Segment Start: DATA RECORDS

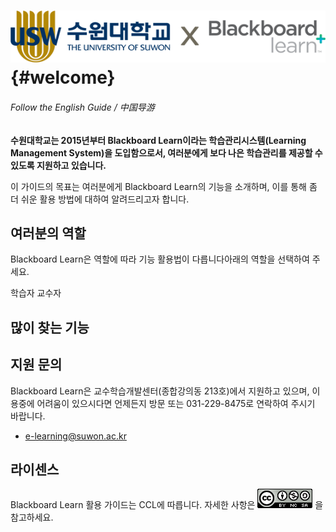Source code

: # ![](/assets/logo.png) {#welcome}

###### Follow the English Guide / 中国导游

**수원대학교는 2015년부터 Blackboard Learn이라는 학습관리시스템\(Learning Management System\)을 도입함으로서, 여러분에게 보다 나은 학습관리를 제공할 수 있도록 지원하고 있습니다.**

이 가이드의 목표는 여러분에게 Blackboard Learn의 기능을 소개하며, 이를 통해 좀 더 쉬운 활용 방법에 대하여 알려드리고자 합니다.

## 여러분의 역할

Blackboard Learn은 역할에 따라 기능 활용법이 다릅니다아래의 역할을 선택하여 주세요.

학습자  교수자

## 많이 찾는 기능

## 지원 문의

Blackboard Learn은 교수학습개발센터\(종합강의동 213호\)에서 지원하고 있으며, 이용중에 어려움이 있으시다면 언제든지 방문 또는 031-229-8475로 연락하여 주시기 바랍니다.

* e-learning@suwon.ac.kr



## 라이센스
Blackboard Learn 활용 가이드는 CCL에 따릅니다. 자세한 사항은 [![](/assets/by-nc-sa.png)](https://creativecommons.org/licenses/by-nc-sa/4.0/deed.ko) 을 참고하세요.

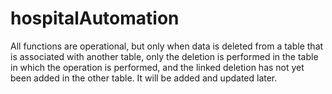 # hospitalAutomation

<p> All functions are operational, but only when data is deleted from a table that is associated with another table, only the deletion is performed in the table in which the operation is performed, and the linked deletion has not yet been added in the other table. It will be added and updated later.  </p>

Segment End: DATA RECORDS

TASK DETAILS: The expected answer is a copy of every line in the entries that holds the word "지원하고".

SOLUTION TO THIS TASK:
**수원대학교는 2015년부터 Blackboard Learn이라는 학습관리시스템\(Learning Management System\)을 도입함으로서, 여러분에게 보다 나은 학습관리를 제공할 수 있도록 지원하고 있습니다.**
Blackboard Learn은 교수학습개발센터\(종합강의동 213호\)에서 지원하고 있으며, 이용중에 어려움이 있으시다면 언제든지 방문 또는 031-229-8475로 연락하여 주시기 바랍니다.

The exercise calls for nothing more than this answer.